## TASK DESCRIPTION
Your answer should be every line from the records that contains "Variational".

** DATA TO EXAMINE follows **

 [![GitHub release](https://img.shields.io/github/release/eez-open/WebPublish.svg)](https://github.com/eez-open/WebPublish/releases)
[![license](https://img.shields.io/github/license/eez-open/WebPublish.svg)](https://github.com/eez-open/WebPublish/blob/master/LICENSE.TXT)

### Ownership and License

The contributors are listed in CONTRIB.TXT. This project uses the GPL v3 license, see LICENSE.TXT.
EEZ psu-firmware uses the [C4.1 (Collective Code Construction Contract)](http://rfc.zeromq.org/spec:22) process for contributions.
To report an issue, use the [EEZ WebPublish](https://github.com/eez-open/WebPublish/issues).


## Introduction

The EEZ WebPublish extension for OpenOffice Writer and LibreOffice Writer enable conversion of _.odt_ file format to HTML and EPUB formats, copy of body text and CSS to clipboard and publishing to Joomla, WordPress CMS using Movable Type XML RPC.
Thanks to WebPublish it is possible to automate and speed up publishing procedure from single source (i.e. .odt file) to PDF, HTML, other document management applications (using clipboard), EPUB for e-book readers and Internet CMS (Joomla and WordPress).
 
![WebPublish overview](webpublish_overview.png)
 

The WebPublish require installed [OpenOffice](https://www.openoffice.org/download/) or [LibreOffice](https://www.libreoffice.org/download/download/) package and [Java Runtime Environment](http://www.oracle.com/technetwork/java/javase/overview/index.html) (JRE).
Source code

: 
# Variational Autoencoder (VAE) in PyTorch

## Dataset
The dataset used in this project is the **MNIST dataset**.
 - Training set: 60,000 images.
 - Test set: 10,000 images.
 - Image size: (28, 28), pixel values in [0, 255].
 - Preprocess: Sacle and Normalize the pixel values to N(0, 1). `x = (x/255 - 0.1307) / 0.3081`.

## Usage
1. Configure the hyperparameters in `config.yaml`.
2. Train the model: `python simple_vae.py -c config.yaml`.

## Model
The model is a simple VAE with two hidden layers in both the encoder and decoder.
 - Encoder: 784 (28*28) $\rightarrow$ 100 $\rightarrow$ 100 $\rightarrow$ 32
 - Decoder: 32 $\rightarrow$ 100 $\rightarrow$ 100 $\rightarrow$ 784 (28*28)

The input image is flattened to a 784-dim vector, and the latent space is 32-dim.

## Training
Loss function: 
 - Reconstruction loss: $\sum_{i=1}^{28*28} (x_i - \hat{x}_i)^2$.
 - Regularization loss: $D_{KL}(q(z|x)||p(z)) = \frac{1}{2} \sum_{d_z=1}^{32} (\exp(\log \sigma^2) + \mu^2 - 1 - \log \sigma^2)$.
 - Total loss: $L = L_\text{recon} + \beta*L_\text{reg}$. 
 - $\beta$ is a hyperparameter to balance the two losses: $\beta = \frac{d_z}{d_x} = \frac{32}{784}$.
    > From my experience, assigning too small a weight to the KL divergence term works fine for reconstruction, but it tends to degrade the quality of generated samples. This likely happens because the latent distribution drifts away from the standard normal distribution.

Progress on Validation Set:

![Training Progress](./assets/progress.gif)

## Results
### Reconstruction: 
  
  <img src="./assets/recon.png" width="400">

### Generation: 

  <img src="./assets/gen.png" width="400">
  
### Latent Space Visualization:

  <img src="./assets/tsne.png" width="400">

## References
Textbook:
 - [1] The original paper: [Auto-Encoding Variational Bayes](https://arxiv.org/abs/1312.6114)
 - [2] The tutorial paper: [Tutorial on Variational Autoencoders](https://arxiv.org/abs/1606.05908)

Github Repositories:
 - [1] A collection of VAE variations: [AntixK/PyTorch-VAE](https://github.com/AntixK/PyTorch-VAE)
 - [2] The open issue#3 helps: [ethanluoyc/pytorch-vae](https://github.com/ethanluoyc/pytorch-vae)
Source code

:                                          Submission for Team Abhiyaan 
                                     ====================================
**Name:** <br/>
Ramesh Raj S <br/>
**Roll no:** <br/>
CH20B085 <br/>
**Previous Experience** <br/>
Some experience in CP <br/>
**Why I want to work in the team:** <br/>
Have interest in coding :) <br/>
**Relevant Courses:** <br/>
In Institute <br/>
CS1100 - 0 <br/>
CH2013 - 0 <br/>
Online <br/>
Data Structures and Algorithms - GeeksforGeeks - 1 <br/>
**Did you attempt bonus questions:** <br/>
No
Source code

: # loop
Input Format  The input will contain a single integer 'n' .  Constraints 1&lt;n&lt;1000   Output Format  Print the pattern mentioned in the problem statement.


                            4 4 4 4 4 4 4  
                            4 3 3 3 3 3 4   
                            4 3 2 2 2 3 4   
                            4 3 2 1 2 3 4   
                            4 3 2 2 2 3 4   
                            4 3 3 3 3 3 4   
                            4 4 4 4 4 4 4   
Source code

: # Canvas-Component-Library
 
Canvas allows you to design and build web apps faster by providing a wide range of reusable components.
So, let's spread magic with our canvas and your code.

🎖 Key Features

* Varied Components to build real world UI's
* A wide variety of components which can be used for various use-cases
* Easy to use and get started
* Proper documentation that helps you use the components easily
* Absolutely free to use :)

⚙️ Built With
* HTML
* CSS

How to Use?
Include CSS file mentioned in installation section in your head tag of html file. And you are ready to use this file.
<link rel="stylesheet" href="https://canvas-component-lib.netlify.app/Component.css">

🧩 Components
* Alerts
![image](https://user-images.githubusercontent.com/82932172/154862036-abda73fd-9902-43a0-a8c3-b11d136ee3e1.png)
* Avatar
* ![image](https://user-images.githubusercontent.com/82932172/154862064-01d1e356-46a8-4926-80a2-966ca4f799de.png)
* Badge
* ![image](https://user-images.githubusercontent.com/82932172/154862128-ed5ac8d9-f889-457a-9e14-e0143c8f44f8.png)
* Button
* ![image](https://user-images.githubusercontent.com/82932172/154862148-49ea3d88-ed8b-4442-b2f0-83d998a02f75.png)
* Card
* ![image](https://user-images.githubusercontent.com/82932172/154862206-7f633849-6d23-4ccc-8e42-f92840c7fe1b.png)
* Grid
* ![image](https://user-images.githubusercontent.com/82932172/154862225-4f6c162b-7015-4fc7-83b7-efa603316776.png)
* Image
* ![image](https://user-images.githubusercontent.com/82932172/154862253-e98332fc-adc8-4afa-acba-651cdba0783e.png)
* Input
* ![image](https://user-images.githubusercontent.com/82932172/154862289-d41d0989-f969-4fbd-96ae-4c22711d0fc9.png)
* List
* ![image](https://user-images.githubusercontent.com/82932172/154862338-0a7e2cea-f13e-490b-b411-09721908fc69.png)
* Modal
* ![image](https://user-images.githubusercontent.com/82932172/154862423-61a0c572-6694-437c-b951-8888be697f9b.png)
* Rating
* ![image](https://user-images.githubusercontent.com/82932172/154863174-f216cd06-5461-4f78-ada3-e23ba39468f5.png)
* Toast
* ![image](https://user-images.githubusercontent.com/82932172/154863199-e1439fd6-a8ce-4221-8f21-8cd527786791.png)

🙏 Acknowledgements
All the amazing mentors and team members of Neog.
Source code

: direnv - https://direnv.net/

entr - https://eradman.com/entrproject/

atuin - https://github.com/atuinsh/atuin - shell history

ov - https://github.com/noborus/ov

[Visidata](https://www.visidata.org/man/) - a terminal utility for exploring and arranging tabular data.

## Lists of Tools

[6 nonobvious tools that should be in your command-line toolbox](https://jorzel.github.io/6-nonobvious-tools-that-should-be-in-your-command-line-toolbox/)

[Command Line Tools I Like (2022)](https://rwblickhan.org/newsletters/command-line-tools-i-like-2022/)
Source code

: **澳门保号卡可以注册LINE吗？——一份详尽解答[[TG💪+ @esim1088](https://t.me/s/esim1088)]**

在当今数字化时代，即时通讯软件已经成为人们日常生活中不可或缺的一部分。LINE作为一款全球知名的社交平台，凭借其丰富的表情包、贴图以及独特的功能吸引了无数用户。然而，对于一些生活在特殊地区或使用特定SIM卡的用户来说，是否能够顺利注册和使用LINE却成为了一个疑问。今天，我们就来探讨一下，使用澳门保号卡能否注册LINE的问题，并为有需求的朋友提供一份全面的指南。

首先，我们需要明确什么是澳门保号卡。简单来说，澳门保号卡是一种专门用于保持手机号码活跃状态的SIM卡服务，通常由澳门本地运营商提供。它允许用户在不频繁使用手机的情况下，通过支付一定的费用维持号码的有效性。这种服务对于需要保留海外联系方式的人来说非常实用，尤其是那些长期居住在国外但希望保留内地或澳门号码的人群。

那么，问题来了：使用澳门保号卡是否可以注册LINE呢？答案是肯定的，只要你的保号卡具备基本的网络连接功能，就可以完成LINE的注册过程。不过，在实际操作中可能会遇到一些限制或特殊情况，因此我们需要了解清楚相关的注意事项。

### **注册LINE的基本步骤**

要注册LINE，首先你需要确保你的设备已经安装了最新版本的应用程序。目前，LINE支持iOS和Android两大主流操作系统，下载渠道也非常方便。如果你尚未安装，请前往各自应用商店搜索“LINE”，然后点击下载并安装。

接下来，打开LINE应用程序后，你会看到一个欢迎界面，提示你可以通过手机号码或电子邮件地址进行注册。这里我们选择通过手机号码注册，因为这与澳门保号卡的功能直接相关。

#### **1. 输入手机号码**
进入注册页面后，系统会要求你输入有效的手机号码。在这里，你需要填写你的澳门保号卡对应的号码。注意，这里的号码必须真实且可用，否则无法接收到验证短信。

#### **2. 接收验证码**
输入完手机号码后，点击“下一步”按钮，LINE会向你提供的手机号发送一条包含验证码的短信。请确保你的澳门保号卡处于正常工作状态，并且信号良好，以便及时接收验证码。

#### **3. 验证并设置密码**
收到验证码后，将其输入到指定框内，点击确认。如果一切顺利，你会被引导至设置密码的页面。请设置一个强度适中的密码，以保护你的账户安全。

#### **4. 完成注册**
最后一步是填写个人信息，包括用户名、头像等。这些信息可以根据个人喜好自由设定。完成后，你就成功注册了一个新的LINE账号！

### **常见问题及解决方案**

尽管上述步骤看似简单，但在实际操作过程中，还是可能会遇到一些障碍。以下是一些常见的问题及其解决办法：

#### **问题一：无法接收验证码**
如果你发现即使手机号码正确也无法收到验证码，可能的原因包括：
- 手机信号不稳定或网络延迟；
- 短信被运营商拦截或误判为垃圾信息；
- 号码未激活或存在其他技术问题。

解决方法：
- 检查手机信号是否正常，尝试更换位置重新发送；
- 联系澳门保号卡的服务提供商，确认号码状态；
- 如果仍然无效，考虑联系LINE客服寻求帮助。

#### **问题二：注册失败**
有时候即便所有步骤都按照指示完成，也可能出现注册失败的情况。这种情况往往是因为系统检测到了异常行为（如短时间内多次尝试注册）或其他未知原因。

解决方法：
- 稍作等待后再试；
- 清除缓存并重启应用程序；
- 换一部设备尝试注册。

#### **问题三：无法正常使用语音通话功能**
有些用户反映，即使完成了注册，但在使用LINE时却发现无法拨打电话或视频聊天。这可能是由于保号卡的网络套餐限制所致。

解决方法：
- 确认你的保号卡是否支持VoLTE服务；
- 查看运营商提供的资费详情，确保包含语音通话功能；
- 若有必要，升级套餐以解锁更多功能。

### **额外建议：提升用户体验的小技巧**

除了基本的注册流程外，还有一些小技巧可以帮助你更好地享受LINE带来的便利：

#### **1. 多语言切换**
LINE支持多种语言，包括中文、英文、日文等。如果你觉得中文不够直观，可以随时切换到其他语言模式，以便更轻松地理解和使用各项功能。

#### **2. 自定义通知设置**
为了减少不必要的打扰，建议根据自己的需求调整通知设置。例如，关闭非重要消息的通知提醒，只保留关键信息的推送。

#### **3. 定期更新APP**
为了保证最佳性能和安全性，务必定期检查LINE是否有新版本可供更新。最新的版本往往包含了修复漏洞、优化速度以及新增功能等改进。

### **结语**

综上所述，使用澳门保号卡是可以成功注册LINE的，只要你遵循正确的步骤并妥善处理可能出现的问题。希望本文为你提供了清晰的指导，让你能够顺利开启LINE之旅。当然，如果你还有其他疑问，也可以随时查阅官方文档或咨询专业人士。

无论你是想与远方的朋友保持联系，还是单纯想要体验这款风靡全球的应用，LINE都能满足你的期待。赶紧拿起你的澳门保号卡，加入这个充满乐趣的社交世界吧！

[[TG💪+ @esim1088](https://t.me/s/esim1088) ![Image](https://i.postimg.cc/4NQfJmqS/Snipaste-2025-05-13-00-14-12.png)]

** End of DATA TO EXAMINE **

## ANSWER FOR THE TASK
# Variational Autoencoder (VAE) in PyTorch
 - [1] The original paper: [Auto-Encoding Variational Bayes](https://arxiv.org/abs/1312.6114)
 - [2] The tutorial paper: [Tutorial on Variational Autoencoders](https://arxiv.org/abs/1606.05908)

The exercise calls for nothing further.